# Work to be completed
Could you report every line from the entries that includes the word "delta"?

# The data
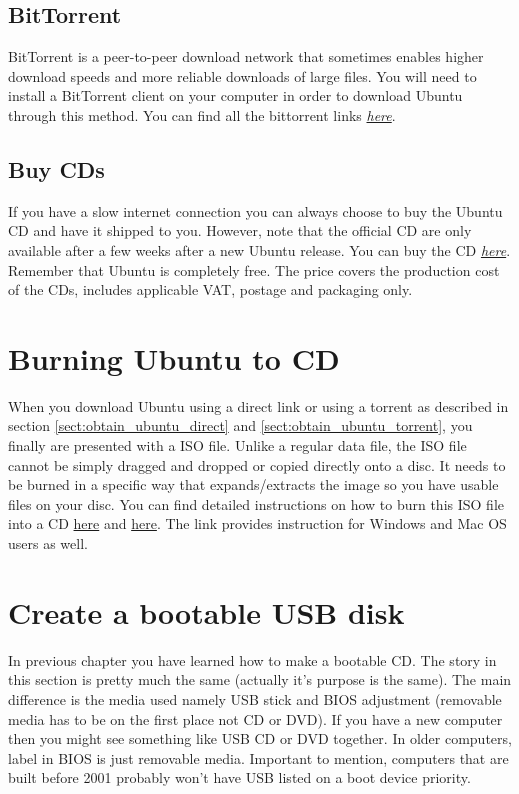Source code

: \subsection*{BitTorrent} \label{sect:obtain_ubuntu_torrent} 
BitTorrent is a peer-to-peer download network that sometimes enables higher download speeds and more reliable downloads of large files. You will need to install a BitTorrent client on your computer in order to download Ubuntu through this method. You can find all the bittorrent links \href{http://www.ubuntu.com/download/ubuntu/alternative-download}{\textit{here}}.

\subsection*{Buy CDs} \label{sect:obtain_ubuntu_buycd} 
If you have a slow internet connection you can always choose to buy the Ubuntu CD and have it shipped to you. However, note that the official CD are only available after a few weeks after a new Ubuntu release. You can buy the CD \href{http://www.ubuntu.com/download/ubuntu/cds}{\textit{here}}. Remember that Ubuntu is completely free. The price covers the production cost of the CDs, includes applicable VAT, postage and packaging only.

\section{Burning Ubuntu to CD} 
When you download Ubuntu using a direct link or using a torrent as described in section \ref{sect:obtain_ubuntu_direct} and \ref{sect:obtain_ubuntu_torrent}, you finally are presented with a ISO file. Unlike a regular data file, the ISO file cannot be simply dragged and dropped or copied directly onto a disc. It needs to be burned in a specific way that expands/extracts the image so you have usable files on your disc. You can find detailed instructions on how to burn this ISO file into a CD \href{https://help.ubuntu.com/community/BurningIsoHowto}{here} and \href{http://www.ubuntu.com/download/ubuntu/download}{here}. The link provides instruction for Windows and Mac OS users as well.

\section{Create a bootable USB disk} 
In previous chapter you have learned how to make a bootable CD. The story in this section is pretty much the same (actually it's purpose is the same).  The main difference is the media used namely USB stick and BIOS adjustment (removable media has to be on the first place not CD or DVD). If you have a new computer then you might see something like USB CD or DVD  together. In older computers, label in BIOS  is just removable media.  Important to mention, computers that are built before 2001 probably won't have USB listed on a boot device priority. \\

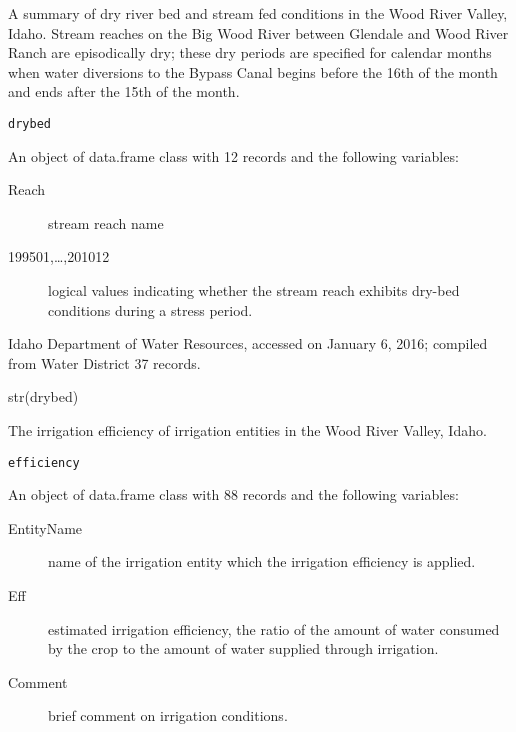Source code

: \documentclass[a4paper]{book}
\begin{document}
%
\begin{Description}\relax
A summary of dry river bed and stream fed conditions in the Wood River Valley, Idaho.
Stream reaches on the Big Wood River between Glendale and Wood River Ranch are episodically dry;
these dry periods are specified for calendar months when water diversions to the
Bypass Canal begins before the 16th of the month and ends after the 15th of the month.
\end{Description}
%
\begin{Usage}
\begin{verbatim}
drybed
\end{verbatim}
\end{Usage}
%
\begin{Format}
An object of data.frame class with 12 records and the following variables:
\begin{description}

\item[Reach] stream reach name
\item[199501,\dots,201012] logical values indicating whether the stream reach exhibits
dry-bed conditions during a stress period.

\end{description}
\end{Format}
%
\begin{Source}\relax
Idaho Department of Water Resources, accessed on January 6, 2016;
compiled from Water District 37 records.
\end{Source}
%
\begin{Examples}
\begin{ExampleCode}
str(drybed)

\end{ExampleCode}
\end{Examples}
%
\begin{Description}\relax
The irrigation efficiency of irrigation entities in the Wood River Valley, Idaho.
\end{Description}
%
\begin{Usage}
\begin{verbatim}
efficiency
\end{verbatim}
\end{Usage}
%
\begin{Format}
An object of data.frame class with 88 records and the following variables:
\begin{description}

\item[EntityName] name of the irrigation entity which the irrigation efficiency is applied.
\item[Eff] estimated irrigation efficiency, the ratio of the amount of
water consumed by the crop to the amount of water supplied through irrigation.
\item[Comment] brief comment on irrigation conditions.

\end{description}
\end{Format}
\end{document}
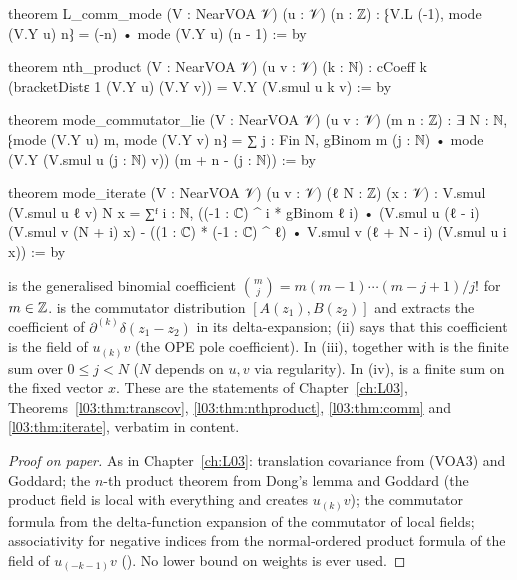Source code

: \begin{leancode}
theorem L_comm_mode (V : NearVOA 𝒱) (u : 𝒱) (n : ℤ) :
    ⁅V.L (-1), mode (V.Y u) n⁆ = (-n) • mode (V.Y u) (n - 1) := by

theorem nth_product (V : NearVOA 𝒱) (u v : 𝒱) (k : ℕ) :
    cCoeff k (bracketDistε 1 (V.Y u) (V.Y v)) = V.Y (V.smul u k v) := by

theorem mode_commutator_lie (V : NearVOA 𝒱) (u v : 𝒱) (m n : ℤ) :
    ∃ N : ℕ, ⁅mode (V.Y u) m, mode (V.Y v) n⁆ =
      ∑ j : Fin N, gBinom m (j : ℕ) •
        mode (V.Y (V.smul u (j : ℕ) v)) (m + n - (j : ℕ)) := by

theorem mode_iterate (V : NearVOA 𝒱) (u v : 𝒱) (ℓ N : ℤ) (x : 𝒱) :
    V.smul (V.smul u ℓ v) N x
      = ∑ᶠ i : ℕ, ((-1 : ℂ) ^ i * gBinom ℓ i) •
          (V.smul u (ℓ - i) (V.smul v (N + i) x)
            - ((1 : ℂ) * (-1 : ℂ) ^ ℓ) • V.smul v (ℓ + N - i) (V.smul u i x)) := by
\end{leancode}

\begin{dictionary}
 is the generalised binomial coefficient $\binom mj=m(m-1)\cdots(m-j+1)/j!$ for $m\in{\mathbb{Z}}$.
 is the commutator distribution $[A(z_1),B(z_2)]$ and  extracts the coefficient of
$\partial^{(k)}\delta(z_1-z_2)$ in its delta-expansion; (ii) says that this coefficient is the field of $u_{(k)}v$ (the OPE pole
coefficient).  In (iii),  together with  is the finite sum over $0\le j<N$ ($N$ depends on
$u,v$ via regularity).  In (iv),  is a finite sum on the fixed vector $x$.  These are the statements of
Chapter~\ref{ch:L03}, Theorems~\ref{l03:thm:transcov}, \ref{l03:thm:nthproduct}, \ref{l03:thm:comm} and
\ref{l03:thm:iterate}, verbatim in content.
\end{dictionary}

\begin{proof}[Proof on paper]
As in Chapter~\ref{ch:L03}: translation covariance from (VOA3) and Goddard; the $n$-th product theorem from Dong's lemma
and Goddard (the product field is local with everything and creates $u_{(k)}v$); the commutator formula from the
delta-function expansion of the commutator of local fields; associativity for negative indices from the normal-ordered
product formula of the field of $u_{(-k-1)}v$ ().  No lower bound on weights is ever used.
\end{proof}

# Task answer
$\partial^{(k)}\delta(z_1-z_2)$ in its delta-expansion; (ii) says that this coefficient is the field of $u_{(k)}v$ (the OPE pole
delta-function expansion of the commutator of local fields; associativity for negative indices from the normal-ordered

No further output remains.